Il viaggio in Germania resterà comunque legato alla “lectio magistralis” di Regensburg. “L'incontro con l'Università – ha ricordato oggi il Papa - era dedicato – come si addice a quel luogo – al dialogo tra fede e ragione”. In effetti, se da un lato “la capacità cognitiva dell'uomo, il suo dominio sulla materia mediante la forza del pensiero”, ha fatto progressi un tempo inimmaginabili. “Ma il potere dell'uomo, che gli è cresciuto nelle mani grazie alla scienza, diventa sempre più un pericolo che minaccia l'uomo stesso e il mondo. La ragione orientata totalmente ad impadronirsi del mondo non accetta più limiti. Essa è sul punto di trattare ormai l'uomo stesso come semplice materia del suo produrre e del suo potere. La nostra conoscenza aumenta, ma al contempo si registra un progressivo accecamento della ragione circa i propri fondamenti; circa i criteri che le danno orientamento e senso. La fede in quel Dio che è in persona la Ragione creatrice dell'universo deve essere accolta dalla scienza in modo nuovo come sfida e chance. Reciprocamente, questa fede deve riconoscere nuovamente la sua intrinseca vastità e la sua propria ragionevolezza. La ragione ha bisogno del Logos che sta all'inizio ed è la nostra luce; la fede, per parte sua, ha bisogno del colloquio con la ragione moderna, per rendersi conto della propria grandezza e corrispondere alle proprie responsabilità”.

 

In quel discorso, nel quale una citazione sull’islam ha scatenato reazioni irate nel mondo musulmano, in realtà “il dialogo tra le religioni venne toccato solo marginalmente”.

Ma la visita in Turchia (28 novembre – 1 dicembre) “mi ha offerto l'occasione di illustrare anche pubblicamente il mio rispetto per la Religione islamica…. In un dialogo da intensificare con l'Islam dovremo tener presente il fatto che il mondo musulmano si trova oggi con grande urgenza davanti a un compito molto simile a quello che ai cristiani fu imposto a partire dai tempi dell'illuminismo e che il Concilio Vaticano II, come frutto di una lunga ricerca faticosa, ha portato a soluzioni concrete per la Chiesa cattolica.

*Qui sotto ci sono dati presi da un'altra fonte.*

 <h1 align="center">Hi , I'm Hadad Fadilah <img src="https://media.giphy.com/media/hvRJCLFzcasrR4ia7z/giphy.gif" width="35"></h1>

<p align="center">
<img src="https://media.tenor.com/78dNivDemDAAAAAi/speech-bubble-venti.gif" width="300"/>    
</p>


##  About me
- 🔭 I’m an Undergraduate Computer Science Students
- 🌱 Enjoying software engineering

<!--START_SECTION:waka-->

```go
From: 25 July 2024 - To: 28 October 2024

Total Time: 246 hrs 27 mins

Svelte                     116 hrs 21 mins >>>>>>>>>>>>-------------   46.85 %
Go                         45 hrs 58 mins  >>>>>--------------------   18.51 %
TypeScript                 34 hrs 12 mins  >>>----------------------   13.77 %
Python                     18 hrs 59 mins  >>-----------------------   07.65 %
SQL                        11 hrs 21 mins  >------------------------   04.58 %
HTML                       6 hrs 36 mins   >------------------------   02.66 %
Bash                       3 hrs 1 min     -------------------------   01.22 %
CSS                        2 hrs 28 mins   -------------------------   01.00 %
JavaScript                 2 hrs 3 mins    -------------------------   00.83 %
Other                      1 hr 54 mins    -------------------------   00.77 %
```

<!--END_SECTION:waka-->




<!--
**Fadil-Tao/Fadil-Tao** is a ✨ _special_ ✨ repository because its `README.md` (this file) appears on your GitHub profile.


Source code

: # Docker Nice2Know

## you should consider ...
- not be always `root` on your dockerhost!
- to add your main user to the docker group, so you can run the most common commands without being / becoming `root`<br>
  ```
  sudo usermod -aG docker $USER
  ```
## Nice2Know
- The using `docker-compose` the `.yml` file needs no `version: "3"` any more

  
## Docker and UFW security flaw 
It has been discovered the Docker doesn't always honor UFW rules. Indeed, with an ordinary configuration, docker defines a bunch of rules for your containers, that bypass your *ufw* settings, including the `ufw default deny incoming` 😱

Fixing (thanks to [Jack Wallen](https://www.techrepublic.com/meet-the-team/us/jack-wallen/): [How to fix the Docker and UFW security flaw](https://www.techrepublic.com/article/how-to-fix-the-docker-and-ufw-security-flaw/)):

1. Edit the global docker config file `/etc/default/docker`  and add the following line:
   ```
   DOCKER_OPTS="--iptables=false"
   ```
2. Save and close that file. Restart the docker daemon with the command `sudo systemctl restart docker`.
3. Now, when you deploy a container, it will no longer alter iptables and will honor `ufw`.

Si tratta dell'atteggiamento che la comunità dei fedeli deve assumere di fronte alle convinzioni e alle esigenze affermatesi nell'illuminismo. Da una parte, ci si deve contrapporre a una dittatura della ragione positivista che esclude Dio dalla vita della comunità e dagli ordinamenti pubblici, privando così l'uomo di suoi specifici criteri di misura. D'altra parte, è necessario accogliere le vere conquiste dell'illuminismo, i diritti dell'uomo e specialmente la libertà della fede e del suo esercizio, riconoscendo in essi elementi essenziali anche per l'autenticità della religione. Come nella comunità cristiana c'è stata una lunga ricerca circa la giusta posizione della fede di fronte a quelle convinzioni – una ricerca che certamente non sarà mai conclusa definitivamente – così anche il mondo islamico con la propria tradizione sta davanti al grande compito di trovare a questo riguardo le soluzioni adatte. Il contenuto del dialogo tra cristiani e musulmani sarà in questo momento soprattutto quello di incontrarsi in questo impegno per trovare le soluzioni giuste”.

 

Un ultimo pensiero, legato a quei giorni, gli incontri col patriarca ecumenico Bartolomeo, col quale, ha detto il Papa, “abbiamo sperimentato di essere fratelli non soltanto sulla base di parole e di eventi storici, ma dal profondo dell'animo; di essere uniti dalla fede comune degli Apostoli fin dentro il nostro pensiero e sentimento personale. Abbiamo fatto l'esperienza di un'unità profonda nella fede e pregheremo il Signore ancora più insistentemente affinché ci doni presto anche la piena unità nella comune frazione del Pane”.